In Fig 1D, we visualize (in blue) the range of coexistence given by Eq (3). It is extremely narrow when K_B is below or slightly larger than K_A, but expands significantly as K_B starts to increase compared with K_A. Our calculations show that the width of the region, Δg_coexist bounded from above by $g_B^{\left(max\right)}$ and from below by $g_B^{\left(min\right)}$, for which coexistence is possible, can approximately be written as follows (see S1 Text):

$$\begin{array}{c}\hfill \Delta g_{\text{coexist}}=g_B^{\left(max\right)}-g_B^{\left(min\right)}=g_A·\frac{{(K_B-K_A)}^2}{K_A{c}_0}·\frac{D-1}{D\text{log}D}.\end{array}$$ (6)

Here we assume that (i) K_{A, B} ≪ c₀, (ii) $c_{A,B}^{\left(f\right)}⪡c_0$, achieved when growth cycles are sufficiently long so that nutrients are nearly fully depleted, i.e., T ≫ log D/g_{A, B}, and finally (iii) (K_B − K_A) ≪ K_{A, B}. In a more general case where conditions (i) and (ii) are still valid, but (iii) is relaxed, one should replace (K_B − K_A)²/K_A with $(K_B-K_A)\text{log}\left(\frac{K_B}{K_A}\right)$ (S1 Text). Note that the width of this region depends only mildly (roughly logarithmically for large D) on the dilution factor D compared with its inverse linear dependence on the resource concentration c₀, suggesting that coexistence of strains should be possible for a broad range of environmental fluctuations, quantified by the dilution factor D.

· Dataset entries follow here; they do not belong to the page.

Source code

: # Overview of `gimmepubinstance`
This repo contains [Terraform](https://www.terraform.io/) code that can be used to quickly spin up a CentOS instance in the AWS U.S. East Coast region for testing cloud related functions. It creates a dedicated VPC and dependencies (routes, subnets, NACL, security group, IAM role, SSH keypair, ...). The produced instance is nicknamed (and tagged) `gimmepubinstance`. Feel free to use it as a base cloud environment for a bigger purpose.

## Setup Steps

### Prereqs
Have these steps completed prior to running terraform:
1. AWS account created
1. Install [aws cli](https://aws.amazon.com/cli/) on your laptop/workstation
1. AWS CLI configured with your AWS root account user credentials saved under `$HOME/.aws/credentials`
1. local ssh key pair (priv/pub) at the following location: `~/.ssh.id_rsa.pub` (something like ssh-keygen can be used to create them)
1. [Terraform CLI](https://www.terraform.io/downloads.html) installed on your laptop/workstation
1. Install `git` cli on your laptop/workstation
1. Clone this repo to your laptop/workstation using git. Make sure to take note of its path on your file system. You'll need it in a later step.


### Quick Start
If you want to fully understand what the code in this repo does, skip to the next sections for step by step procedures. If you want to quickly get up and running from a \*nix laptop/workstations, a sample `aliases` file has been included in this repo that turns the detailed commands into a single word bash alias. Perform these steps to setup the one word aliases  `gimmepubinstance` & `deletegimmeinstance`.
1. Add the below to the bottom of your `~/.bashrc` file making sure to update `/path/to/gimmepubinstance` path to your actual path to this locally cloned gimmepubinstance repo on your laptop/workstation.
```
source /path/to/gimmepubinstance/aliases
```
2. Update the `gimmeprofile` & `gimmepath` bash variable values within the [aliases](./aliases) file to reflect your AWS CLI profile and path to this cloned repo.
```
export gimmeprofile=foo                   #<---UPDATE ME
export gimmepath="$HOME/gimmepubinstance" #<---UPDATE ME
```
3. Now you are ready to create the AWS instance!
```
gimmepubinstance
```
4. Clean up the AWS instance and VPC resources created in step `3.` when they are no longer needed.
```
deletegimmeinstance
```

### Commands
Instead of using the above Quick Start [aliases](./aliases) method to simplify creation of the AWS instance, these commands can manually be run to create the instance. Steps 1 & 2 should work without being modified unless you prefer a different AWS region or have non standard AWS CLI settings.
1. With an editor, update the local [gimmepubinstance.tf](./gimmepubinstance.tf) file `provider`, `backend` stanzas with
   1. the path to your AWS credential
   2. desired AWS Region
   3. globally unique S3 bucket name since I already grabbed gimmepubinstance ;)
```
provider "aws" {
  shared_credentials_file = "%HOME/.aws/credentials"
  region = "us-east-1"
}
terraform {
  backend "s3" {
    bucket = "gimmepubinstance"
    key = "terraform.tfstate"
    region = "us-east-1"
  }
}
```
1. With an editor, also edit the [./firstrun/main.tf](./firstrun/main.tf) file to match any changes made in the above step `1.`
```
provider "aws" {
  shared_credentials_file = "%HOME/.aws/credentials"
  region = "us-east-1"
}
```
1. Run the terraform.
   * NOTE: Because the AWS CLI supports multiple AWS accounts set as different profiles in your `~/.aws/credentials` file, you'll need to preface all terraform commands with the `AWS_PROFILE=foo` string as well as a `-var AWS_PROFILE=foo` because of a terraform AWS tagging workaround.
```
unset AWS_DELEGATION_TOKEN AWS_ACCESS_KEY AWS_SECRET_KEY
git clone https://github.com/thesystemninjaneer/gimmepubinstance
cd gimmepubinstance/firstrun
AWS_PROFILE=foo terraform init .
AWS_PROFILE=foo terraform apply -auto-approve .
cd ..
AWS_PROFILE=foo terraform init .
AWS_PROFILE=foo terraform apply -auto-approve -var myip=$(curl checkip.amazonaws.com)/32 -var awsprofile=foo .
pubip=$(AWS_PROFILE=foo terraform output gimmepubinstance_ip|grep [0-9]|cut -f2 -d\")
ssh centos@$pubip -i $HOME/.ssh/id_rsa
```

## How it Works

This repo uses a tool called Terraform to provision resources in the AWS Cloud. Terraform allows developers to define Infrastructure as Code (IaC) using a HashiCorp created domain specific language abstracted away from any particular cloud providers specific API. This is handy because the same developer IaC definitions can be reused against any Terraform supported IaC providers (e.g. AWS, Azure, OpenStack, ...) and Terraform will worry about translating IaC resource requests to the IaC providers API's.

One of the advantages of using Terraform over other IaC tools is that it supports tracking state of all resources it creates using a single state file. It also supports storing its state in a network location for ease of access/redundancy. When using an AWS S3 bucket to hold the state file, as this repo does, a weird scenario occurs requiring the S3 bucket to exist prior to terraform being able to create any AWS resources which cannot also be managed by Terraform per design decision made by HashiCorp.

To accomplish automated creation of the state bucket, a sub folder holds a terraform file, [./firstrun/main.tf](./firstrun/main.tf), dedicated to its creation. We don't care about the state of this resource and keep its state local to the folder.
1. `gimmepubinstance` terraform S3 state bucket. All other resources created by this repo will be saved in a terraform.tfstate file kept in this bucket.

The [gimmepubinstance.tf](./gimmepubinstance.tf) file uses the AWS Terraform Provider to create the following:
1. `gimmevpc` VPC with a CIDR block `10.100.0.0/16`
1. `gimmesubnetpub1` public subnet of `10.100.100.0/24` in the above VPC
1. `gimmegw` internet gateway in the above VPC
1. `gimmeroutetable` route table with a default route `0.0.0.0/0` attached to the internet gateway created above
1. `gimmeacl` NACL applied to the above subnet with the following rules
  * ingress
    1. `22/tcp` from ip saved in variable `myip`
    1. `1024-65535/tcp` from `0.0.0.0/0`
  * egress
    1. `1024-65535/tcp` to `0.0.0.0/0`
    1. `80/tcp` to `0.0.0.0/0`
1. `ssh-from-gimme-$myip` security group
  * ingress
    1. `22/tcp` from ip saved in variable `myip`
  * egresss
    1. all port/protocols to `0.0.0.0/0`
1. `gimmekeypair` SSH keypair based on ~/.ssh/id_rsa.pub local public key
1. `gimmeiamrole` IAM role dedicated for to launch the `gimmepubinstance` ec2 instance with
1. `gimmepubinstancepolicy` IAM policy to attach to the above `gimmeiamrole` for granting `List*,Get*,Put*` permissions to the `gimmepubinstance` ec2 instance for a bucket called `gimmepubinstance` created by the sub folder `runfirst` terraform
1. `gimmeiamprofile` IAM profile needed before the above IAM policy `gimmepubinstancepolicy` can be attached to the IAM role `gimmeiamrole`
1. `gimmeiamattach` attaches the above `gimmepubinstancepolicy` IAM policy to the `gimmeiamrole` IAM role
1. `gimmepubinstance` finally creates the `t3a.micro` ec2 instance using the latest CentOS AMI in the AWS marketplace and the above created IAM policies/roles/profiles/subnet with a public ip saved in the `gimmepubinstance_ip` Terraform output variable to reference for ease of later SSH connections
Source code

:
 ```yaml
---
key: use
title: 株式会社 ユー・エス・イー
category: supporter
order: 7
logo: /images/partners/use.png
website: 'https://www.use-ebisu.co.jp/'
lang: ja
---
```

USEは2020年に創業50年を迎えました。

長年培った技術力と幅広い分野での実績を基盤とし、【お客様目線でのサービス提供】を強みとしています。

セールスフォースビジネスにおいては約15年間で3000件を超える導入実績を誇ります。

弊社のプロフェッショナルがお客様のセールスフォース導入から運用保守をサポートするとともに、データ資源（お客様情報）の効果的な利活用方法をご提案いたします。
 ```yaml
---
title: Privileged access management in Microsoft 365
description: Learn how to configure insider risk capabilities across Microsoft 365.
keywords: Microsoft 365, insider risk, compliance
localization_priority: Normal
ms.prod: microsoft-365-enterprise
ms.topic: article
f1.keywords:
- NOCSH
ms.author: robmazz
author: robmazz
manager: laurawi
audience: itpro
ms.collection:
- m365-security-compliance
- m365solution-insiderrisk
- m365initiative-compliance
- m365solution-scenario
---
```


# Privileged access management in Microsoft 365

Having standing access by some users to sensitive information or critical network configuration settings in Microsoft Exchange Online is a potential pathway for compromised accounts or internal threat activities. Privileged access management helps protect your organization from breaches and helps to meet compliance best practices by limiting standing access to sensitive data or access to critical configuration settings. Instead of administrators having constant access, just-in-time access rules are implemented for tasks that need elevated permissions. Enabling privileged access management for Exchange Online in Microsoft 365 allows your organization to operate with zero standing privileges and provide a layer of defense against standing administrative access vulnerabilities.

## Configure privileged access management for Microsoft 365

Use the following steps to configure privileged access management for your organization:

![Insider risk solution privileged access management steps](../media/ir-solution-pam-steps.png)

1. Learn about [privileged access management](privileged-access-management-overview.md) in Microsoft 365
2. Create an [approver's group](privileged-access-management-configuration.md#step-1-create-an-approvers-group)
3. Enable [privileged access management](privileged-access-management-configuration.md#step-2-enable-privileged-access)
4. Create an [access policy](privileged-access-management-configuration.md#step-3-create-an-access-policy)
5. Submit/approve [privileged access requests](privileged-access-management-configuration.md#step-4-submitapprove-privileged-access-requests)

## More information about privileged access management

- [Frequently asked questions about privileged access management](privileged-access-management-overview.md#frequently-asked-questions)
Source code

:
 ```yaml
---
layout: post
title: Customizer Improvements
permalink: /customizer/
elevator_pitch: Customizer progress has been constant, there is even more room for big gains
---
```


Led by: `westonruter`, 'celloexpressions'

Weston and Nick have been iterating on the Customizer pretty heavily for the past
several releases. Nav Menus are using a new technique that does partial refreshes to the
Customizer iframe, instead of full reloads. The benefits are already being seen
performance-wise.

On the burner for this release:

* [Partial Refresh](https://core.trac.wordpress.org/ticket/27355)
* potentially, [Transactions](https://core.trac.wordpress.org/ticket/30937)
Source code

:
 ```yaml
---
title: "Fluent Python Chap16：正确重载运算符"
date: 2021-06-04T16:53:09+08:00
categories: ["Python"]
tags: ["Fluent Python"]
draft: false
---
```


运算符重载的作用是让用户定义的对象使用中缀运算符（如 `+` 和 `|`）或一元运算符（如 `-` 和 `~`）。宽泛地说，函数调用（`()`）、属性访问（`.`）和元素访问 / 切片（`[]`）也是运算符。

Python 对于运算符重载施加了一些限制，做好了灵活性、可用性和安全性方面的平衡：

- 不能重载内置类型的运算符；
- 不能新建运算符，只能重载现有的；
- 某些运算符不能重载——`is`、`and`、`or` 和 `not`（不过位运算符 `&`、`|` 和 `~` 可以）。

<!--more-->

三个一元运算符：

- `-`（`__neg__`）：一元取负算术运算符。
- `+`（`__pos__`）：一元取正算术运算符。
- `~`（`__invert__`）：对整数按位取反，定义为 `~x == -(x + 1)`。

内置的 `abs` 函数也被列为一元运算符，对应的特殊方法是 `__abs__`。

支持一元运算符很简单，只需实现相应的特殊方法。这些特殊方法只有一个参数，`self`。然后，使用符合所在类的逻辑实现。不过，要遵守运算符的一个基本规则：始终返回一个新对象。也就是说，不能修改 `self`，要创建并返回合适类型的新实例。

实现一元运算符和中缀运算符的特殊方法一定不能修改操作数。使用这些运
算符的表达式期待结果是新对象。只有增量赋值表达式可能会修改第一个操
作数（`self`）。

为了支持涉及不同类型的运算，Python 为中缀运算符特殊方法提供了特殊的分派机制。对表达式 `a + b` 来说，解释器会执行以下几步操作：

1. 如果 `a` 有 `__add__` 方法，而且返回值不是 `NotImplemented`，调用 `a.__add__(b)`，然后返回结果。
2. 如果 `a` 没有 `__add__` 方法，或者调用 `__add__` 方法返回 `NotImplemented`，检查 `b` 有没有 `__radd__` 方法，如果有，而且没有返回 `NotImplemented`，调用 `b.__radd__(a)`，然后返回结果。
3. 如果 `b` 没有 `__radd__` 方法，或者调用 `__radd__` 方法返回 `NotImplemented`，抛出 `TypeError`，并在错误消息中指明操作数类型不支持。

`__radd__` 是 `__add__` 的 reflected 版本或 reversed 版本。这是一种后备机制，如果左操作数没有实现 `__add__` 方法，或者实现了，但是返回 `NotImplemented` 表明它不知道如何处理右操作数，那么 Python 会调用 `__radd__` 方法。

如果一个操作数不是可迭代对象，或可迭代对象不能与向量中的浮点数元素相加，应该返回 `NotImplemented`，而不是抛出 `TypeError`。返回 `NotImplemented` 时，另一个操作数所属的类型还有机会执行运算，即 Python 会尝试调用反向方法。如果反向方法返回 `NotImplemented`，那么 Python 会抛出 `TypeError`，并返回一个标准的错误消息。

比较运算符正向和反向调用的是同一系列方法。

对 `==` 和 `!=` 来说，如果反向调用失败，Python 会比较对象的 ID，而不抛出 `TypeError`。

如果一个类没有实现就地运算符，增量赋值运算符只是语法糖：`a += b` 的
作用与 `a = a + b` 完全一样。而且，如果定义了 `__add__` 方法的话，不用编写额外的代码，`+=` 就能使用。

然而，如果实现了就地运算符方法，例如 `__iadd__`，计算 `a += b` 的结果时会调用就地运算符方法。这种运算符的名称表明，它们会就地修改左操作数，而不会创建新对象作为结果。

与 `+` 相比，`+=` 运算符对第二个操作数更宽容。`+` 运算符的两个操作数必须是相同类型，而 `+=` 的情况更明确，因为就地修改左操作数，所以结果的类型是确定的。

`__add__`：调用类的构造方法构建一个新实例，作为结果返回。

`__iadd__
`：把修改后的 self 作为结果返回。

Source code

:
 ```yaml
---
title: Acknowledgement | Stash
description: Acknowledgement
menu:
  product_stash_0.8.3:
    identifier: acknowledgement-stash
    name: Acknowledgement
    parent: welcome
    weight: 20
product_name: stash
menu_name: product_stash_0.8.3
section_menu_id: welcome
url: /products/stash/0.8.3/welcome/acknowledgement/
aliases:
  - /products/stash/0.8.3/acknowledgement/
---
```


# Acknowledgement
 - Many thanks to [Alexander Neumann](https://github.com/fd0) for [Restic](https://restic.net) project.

In Fig 1e, we show the complementary range of coexistence for a strain B (red in Fig 1e), which lay inside the coexistence range of strain A (Fig 1D). Note that coexistence range of B is broad for values of g_A and K_A below the growth parameters of B, and narrow on the opposite side (g_A and K_A above g_B and K_B, respectively). This is in contrast with the coexistence range of A, which is instead broader on the right.

Thus, coexistence between two strains A and B is possible in this environment because B can consume and grow on low concentrations of the available resource, on which strain A grows relatively poorly. In such boom and bust environments, “satellite niches” appear, enabling coexistence between A and other strains, which must lie in the region shown in Fig 1D. In the rest of this manuscript, we will refer to this coexistence region for a given strain as its “shadow”.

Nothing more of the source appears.